Isolation, Functionalization, In Silico Investigation, and Synthesis of 1,8-Cineole Analog as Antitubercular Agent Targeting InhA

• Published in: Russian journal of bioorganic chemistry Vol. 49; no. 2; pp. 390 - 402
• Main Authors: Sabarees, G., Gouthaman, S., Alagarsamy, V., Velmurugan, V., Solomon, V. Raja
• Format: Journal Article
• Language: English
• Published: Moscow Pleiades Publishing 01.04.2023; Springer Nature B.V
• Subjects: Biochemistry; Biomedical and Life Sciences; Biomedicine; Bioorganic Chemistry; Drugs; Ethanol; Functional groups; Inhibitors; Life Sciences; NMR; Nuclear magnetic resonance; Optimization; Organic Chemistry; Reductases; Synthesis; Tuberculosis; biological assay; molecular docking; virtual screening; tuberculosis; inha
• ISSN: 1068-1620; 1608-330X
• DOI: 10.1134/S1068162023020206

A desirable and established target for creating antituberculosis drug lead molecules is the Mycobacterium tuberculosis enoyl-acyl carrier protein reductase InhA. Additionally, direct inhibitors of InhA continue to be effective against InhA variants with mutations linked to isoniazid resistance, providing the possibility of activity against MDR isolates. Initially, we isolated monoterpenoid 1,8-cineole from leaf parts of the Callistemon citrinus by aqueous ethanol extract, followed functionalization with several functional groups, and we created a novel 1,8-cineole analogue as a novel compound for treating tuberculosis infection.

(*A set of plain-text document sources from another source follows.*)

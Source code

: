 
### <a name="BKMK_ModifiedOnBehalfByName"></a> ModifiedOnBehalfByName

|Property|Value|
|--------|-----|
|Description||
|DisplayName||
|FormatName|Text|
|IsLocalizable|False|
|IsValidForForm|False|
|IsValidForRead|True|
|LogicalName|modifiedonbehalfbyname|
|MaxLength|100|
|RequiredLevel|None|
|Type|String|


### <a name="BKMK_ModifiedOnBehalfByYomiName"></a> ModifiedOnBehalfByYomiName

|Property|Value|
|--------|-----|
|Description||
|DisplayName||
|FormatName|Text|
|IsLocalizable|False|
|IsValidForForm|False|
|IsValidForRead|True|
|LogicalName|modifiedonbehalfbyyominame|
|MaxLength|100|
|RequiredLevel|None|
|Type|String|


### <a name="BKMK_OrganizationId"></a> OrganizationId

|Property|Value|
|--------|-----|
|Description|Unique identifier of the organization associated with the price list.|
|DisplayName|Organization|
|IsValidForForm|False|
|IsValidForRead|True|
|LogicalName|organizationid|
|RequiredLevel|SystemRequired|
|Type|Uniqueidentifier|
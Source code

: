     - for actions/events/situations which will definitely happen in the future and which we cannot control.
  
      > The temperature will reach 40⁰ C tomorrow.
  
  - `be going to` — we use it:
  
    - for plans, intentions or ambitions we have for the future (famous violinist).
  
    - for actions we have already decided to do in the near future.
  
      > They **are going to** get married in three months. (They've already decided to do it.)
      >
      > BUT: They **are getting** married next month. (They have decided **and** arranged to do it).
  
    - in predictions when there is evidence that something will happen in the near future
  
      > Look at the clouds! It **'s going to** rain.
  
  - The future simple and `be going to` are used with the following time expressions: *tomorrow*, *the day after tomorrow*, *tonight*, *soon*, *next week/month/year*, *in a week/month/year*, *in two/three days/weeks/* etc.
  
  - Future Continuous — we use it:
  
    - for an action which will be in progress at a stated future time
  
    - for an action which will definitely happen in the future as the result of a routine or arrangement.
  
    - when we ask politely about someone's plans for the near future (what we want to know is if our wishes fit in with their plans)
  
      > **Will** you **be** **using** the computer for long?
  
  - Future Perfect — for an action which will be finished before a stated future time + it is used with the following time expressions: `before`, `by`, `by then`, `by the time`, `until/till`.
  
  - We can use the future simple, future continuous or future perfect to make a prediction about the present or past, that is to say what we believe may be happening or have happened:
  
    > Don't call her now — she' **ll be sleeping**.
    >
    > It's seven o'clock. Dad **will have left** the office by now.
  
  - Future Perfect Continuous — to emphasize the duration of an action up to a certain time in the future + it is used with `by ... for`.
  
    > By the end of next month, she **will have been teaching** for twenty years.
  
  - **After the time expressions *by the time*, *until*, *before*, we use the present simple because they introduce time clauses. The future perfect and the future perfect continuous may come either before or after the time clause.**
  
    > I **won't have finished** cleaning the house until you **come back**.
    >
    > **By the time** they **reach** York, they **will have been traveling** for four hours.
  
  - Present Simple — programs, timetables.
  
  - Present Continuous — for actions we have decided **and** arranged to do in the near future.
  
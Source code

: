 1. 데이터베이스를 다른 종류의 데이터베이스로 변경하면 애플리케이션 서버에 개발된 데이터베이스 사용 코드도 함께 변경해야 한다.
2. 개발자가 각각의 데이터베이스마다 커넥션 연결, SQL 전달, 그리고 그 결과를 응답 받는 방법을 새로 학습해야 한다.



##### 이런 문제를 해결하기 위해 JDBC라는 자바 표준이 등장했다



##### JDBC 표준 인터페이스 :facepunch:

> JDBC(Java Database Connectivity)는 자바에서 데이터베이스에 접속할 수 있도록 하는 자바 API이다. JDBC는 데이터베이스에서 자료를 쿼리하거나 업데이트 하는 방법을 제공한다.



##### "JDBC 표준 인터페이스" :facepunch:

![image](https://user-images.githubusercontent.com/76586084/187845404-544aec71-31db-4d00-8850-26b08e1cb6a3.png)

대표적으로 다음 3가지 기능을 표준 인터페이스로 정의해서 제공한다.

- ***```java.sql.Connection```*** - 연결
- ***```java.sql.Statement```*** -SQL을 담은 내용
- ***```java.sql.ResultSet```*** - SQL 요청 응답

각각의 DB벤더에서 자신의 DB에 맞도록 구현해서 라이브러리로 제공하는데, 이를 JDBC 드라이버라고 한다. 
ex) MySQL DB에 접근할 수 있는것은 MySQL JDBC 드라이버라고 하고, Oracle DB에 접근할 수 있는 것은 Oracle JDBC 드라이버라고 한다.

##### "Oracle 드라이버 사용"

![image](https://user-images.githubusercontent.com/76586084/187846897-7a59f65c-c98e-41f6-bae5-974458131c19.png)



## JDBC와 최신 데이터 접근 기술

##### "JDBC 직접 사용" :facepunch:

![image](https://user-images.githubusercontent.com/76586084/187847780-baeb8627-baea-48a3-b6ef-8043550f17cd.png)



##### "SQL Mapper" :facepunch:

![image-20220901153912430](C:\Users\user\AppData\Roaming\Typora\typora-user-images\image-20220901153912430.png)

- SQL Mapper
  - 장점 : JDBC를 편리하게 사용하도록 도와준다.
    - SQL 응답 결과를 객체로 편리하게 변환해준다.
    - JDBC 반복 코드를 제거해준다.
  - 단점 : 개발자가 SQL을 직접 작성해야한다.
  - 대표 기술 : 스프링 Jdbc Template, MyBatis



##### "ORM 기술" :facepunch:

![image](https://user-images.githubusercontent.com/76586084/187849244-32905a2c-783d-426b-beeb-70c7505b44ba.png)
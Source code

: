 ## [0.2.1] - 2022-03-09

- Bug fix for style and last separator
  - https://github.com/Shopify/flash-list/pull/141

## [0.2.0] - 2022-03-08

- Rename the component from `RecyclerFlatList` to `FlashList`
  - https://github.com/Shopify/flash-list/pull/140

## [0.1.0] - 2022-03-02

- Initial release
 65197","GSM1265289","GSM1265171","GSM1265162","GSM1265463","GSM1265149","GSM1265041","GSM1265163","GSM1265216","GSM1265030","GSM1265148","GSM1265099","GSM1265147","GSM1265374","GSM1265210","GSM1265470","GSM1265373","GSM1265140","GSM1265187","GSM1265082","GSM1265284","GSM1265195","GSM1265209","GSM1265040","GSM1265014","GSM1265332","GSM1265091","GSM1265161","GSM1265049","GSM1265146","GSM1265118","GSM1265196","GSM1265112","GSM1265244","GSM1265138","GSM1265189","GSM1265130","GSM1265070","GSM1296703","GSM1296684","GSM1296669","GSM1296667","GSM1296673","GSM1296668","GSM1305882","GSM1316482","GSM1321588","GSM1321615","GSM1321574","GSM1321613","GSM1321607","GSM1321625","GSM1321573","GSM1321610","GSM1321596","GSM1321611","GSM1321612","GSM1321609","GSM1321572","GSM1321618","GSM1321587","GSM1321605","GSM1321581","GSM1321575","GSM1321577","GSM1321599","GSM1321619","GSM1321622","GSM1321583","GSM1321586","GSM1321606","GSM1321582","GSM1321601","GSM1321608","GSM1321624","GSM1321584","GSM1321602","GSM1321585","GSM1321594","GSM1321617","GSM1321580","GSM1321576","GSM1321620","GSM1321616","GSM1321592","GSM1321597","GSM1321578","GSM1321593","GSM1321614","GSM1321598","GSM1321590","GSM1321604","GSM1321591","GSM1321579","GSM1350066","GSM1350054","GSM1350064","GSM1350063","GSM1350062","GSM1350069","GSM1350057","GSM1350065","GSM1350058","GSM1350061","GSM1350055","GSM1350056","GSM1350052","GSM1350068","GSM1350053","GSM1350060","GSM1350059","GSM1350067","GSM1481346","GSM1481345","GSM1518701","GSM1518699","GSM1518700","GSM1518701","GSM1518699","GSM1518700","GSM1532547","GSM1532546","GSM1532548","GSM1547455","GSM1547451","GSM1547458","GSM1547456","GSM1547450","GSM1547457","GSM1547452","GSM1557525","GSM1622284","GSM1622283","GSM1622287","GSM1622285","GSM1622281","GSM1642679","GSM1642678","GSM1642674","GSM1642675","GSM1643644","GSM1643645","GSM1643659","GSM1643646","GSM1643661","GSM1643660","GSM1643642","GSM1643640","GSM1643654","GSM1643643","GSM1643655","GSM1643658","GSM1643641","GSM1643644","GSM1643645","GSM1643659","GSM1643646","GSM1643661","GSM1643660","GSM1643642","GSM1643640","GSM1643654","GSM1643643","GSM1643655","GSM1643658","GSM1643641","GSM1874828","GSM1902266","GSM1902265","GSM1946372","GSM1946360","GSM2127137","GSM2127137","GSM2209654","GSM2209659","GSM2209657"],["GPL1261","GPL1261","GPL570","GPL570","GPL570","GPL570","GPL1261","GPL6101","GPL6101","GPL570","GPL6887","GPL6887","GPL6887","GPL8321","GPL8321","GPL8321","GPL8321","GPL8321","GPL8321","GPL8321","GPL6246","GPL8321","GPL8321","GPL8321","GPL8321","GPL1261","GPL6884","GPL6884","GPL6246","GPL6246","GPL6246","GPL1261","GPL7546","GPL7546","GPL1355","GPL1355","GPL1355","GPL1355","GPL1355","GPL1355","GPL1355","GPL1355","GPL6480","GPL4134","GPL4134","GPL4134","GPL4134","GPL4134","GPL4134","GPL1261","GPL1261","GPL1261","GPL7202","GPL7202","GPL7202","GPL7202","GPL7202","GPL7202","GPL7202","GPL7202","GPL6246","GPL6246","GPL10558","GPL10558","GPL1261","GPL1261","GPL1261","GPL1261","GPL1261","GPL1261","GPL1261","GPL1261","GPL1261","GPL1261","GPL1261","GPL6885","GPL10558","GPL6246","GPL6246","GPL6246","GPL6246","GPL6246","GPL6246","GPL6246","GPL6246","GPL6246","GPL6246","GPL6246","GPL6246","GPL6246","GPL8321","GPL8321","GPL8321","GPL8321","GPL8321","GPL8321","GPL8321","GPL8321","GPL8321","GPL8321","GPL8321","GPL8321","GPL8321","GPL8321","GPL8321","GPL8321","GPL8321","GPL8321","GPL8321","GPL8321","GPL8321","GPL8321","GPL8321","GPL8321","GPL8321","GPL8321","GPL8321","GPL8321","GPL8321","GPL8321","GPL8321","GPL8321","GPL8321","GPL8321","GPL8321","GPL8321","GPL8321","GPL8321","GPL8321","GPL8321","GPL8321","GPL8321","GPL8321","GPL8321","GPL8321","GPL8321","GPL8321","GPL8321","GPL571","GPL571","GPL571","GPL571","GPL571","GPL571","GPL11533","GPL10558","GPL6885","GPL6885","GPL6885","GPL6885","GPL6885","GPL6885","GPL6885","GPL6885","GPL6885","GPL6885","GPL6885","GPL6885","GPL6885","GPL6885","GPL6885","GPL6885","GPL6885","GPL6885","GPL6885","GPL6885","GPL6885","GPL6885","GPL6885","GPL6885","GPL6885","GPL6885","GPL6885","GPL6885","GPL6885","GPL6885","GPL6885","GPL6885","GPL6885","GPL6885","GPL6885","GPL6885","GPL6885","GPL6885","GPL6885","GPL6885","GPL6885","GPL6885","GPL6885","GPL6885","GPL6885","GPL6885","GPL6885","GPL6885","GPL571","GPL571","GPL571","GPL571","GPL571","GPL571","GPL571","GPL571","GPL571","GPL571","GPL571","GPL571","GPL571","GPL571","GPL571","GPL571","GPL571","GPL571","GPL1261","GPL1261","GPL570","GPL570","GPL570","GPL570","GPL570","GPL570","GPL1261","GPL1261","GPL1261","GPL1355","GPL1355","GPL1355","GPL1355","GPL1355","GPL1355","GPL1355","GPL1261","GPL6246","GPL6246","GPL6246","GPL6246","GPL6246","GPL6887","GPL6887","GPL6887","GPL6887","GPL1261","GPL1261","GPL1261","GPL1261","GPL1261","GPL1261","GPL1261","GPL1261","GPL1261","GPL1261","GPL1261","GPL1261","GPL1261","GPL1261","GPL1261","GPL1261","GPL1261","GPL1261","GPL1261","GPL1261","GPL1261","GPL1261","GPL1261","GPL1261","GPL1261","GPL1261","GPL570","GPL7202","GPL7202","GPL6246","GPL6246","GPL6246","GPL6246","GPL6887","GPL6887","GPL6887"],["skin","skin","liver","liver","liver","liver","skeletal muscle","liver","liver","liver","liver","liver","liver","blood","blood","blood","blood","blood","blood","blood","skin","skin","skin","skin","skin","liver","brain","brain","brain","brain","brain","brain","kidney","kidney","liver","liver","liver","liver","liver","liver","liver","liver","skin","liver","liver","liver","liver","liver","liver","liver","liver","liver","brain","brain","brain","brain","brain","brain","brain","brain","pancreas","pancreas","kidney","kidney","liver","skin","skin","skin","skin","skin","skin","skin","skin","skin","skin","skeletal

This study used a structure-based virtual screening of 20 structures to identify novel lead InhA inhibitors as potential antituberculosis drugs. Compound ( SG01 ) was identified as a lead candidate for the synthesis and has been characterized by IR, 1 H, 13 C NMR, and mass spectroscopy. Using a microplate Alamar Blue assay method, the compound was also tested for their in vitro antimycobacterial activity against the H37Rv strain. This compound offers a desirable starting point for ligand optimization attempts to find new and potent anti-tuberculosis drugs that target InhA.